**EXERCISE BRIEF:** Only the lines below starting at the one that contains "Takto připravené struktura" and ending at the one that contains "Suppose the \classifymethod~method" are to be reproduced, exactly and with both ends kept.

**EXTRACTED DATA:**
- - -
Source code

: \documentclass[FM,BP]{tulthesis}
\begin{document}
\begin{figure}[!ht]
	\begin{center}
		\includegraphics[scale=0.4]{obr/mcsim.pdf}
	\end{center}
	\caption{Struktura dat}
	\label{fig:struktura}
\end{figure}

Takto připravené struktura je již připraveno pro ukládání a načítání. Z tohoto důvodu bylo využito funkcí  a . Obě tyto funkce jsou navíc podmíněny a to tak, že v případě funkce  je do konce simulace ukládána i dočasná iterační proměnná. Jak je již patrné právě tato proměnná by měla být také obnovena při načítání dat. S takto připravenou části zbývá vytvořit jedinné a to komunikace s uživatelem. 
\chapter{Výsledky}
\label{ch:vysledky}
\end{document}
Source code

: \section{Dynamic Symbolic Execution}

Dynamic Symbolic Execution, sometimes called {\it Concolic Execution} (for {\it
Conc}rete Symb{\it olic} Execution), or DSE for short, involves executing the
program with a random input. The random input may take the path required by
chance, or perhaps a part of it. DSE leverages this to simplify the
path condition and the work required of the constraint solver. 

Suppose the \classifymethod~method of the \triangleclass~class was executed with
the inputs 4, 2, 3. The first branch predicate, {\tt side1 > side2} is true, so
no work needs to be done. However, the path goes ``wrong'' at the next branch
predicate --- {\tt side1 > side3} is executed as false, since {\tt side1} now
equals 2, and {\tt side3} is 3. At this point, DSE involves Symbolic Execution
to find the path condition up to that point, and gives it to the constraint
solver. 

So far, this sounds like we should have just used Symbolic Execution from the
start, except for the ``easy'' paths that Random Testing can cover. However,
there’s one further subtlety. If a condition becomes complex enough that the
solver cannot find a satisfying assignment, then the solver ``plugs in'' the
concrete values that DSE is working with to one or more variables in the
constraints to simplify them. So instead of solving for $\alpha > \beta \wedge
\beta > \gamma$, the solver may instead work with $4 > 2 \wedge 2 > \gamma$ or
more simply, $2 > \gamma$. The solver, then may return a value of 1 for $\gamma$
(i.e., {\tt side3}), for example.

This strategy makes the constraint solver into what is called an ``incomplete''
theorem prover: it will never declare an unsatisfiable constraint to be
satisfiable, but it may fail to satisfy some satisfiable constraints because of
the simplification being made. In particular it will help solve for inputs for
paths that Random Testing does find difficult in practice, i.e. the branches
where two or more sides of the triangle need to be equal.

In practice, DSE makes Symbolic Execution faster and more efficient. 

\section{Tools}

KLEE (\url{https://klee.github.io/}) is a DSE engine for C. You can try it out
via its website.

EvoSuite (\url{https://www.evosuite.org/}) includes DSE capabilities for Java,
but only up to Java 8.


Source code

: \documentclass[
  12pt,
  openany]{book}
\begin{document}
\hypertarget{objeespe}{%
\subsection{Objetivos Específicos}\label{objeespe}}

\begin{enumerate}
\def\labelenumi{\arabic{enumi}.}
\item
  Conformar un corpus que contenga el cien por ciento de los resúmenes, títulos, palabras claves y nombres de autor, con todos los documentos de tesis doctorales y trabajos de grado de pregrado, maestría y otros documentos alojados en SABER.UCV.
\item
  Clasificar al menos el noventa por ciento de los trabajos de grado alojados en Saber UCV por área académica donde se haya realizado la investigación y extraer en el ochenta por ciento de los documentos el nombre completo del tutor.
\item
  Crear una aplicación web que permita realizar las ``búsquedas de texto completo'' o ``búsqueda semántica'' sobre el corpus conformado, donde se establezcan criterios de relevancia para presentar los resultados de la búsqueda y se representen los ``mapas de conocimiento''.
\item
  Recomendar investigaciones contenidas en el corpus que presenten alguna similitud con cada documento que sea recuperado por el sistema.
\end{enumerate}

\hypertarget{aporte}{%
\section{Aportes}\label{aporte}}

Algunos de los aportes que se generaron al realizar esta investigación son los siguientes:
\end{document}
- - -
**WRITTEN ANSWER:**
Takto připravené struktura je již připraveno pro ukládání a načítání. Z tohoto důvodu bylo využito funkcí  a . Obě tyto funkce jsou navíc podmíněny a to tak, že v případě funkce  je do konce simulace ukládána i dočasná iterační proměnná. Jak je již patrné právě tato proměnná by měla být také obnovena při načítání dat. S takto připravenou části zbývá vytvořit jedinné a to komunikace s uživatelem. 
\chapter{Výsledky}
\label{ch:vysledky}
\end{document}
Source code

: \section{Dynamic Symbolic Execution}

Dynamic Symbolic Execution, sometimes called {\it Concolic Execution} (for {\it
Conc}rete Symb{\it olic} Execution), or DSE for short, involves executing the
program with a random input. The random input may take the path required by
chance, or perhaps a part of it. DSE leverages this to simplify the
path condition and the work required of the constraint solver. 

Suppose the \classifymethod~method of the \triangleclass~class was executed with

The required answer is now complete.